I just learned that you could specify packages by installed files, or just a directory, here is a message giving me this tip:
* Messages for package dev-lang/ocaml-3.12.1: * OCaml is not binary compatible from version to version, so you * need to rebuild all packages depending on it, that are actually * installed on your system. To do so, you can run: * emerge @ocaml-rebuild * Or, (almost) equivalently: emerge -1 /usr/lib64/ocaml
I needed OCaml for trying out a program.
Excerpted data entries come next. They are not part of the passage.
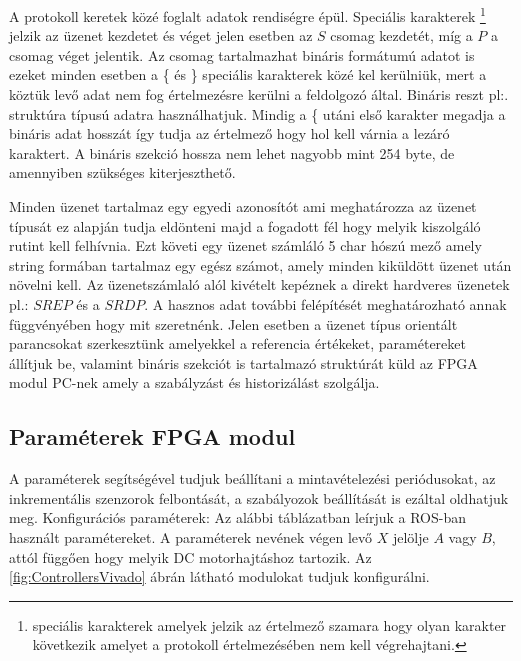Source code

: \renewcommand{\img}{SajatRobot/FPGAmodulok/ProtokolDiagram.jpg}
\renewcommand{\sources}{*}
\renewcommand{\captionn}{FPGA komunikacios protokol altalanos csomag szerkezet}
\renewcommand{\figlabel}{FPGAComCsomagAlt}



A protokoll keretek közé foglalt adatok rendiségre épül. Speciális karakterek \footnote{speciális karakterek amelyek jelzik az értelmező szamara hogy olyan karakter következik amelyet a protokoll értelmezésében nem kell végrehajtani.} jelzik az üzenet kezdetet és véget jelen esetben az $S$ csomag kezdetét, míg a $P$ a csomag véget jelentik.
Az csomag tartalmazhat bináris formátumú adatot is ezeket minden esetben a \{ és \} speciális karakterek közé kel kerülniük, mert a köztük levő adat nem fog értelmezésre kerülni a feldolgozó által. Bináris reszt  pl:. struktúra típusú adatra használhatjuk. Mindig a \{ utáni első karakter megadja a bináris adat hosszát így tudja az értelmező hogy hol kell várnia a lezáró karaktert. A bináris szekció hossza nem lehet nagyobb mint 254 byte, de amennyiben szükséges kiterjeszthető.

Minden üzenet tartalmaz egy egyedi azonosítót ami meghatározza az üzenet típusát ez alapján tudja eldönteni majd a fogadott fél hogy melyik kiszolgáló rutint kell felhívnia. Ezt követi egy üzenet számláló 5 char hószú mező amely string formában tartalmaz egy egész számot, amely minden kiküldött üzenet után növelni kell. Az üzenetszámlaló alól kivételt kepéznek a direkt hardveres üzenetek pl.: $SREP$ és a $SRDP$.
A hasznos adat további felépítését meghatározható annak függvényében hogy mit szeretnénk. Jelen esetben a üzenet típus orientált parancsokat szerkesztünk amelyekkel a referencia értékeket, paramétereket állítjuk be, valamint bináris szekciót is tartalmazó struktúrát küld az FPGA modul PC-nek amely a szabályzást és historizálást szolgálja.

\subsection{Paraméterek FPGA modul}

A paraméterek segítségével tudjuk beállítani a mintavételezési periódusokat, az inkrementális szenzorok felbontását, a szabályozok beállítását is ezáltal oldhatjuk meg.
Konfigurációs paraméterek:
Az alábbi táblázatban leírjuk a ROS-ban használt paramétereket. A paraméterek nevének végen levő $X$ jelölje $A$ vagy $B$, attól függően hogy melyik DC motorhajtáshoz tartozik. Az \ref{fig:ControllersVivado} ábrán látható modulokat tudjuk konfigurálni.

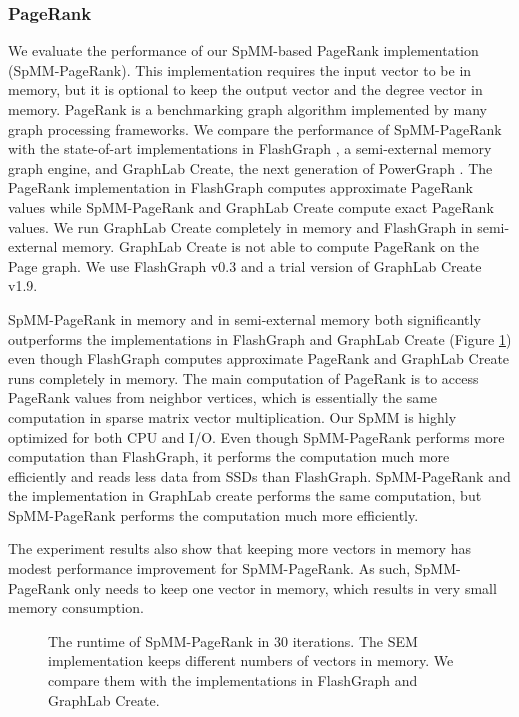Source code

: \subsubsection{PageRank}
We evaluate the performance of our SpMM-based PageRank implementation
(SpMM-PageRank). This implementation requires the input vector to be in memory,
but it is optional to keep the output vector and the degree vector in memory.
PageRank is a benchmarking graph algorithm implemented by many graph processing
frameworks. We compare the performance of SpMM-PageRank with the state-of-art
implementations in FlashGraph \cite{flashgraph}, a semi-external memory graph
engine, and GraphLab Create, the next generation of PowerGraph \cite{powergraph}.
The PageRank implementation in FlashGraph computes
approximate PageRank values while SpMM-PageRank and GraphLab Create compute
exact PageRank values. We run GraphLab Create completely in memory and
FlashGraph in semi-external memory. GraphLab Create is not able to compute
PageRank on the Page graph. We use FlashGraph v0.3 and a trial version of
GraphLab Create v1.9.

SpMM-PageRank in memory and in semi-external memory both significantly outperforms
the implementations in FlashGraph and GraphLab Create (Figure \ref{perf:pagerank})
even though FlashGraph computes approximate PageRank and GraphLab Create runs
completely in memory. The main computation of PageRank is to access PageRank
values from neighbor vertices, which is essentially the same computation in
sparse matrix vector multiplication. Our SpMM is highly optimized for both CPU
and I/O. Even though SpMM-PageRank performs more computation than FlashGraph,
it performs the computation much more efficiently and
reads less data from SSDs than FlashGraph. SpMM-PageRank and the implementation
in GraphLab create performs the same computation, but SpMM-PageRank
performs the computation much more efficiently.

The experiment results also show that keeping more vectors in memory has modest
performance improvement for SpMM-PageRank. As such, SpMM-PageRank only needs
to keep one vector in memory, which results in very small memory consumption.

\begin{figure}
	\begin{center}
		\footnotesize
		
		\caption{The runtime of SpMM-PageRank in 30 iterations. The SEM
			implementation keeps different numbers of vectors in memory.
			We compare them with the implementations in FlashGraph and GraphLab
		Create.}
		\label{perf:pagerank}
	\end{center}
\end{figure}

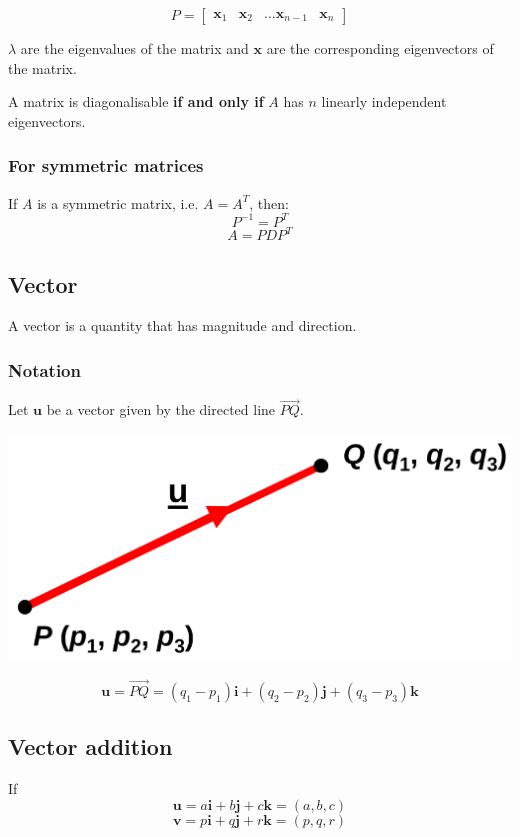 \documentclass[11pt]{article}
\begin{document}
\begin{displaymath}
P = \begin{bmatrix}
\boldsymbol{x}_1 & \boldsymbol{x}_2 & \ldots \boldsymbol{x}_{n-1} & \boldsymbol{x}_{n}
\end{bmatrix}
\end{displaymath}

\(\lambda\) are the eigenvalues of the matrix and \(\boldsymbol{x}\) are the corresponding eigenvectors of the matrix.


A matrix is diagonalisable \textbf{if and only if} \(A\) has \(n\) linearly independent eigenvectors.
\subsubsection{For symmetric matrices}
\label{sec:orgaee026f}
If \(A\) is a symmetric matrix, i.e. \(A = A^T\), then:
\[P^{-1} = P^T\]
\[A = PDP^T\]
\subsection{Vector}
\label{sec:orgb73ed66}
A vector is a quantity that has magnitude and direction.
\subsubsection{Notation}
\label{sec:orge360800}
Let \(\boldsymbol{u}\) be a vector given by the directed line \(\overrightarrow{PQ}\).
\begin{center}
\includegraphics[width=.9\linewidth]{./images/vector-notation-line-pq.png}
\end{center}

\[\boldsymbol{u} = \overrightarrow{PQ} = (q_1 - p_1) \boldsymbol{i} + (q_2 - p_2) \boldsymbol{j} + (q_3 - p_3) \boldsymbol{k}\]
\subsection{Vector addition}
\label{sec:orgb7356c2}
If
\[\boldsymbol{u} = a \boldsymbol{i} + b \boldsymbol{j} + c \boldsymbol{k} = (a, b, c)\]
\[\boldsymbol{v} = p \boldsymbol{i} + q \boldsymbol{j} + r \boldsymbol{k} = (p, q, r)\]
\end{document}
Checking the list of sets, I could see this new set @ocaml-rebuild, which wasn’t here before:
$ emerge --list-sets downgrade installed live-rebuild module-rebuild ocaml-rebuild preserved-rebuild rebuilt-binaries security selected system unavailable unavailable-binaries world x11-module-rebuild
A quick test, they are exactly the same I just installed:
$ emerge -p /usr/lib64/ocaml These are the packages that would be merged, in order: Calculating dependencies... done! [ebuild R ] dev-lang/ocaml-3.12.1 [ebuild R ] dev-ml/findlib-1.4 [ebuild R ] dev-ml/ocamlgsl-0.6.0:0/0.6.0
Although it isn’t the same case for Python, that’s Python might not break from version to version, but I wanted to see if it does list the package:
$ emerge -p /usr/lib64/python2.7 These are the packages that would be merged, in order: Calculating dependencies... done! [ebuild R ] dev-python/pyyaml-3.10 [snip lots of packages...] [ebuild R ] dev-python/pygame-1.9.2_pre20120101-r2
For Python, python-updater should be the command to use and I rarely needed to use it, probably only a couple of times.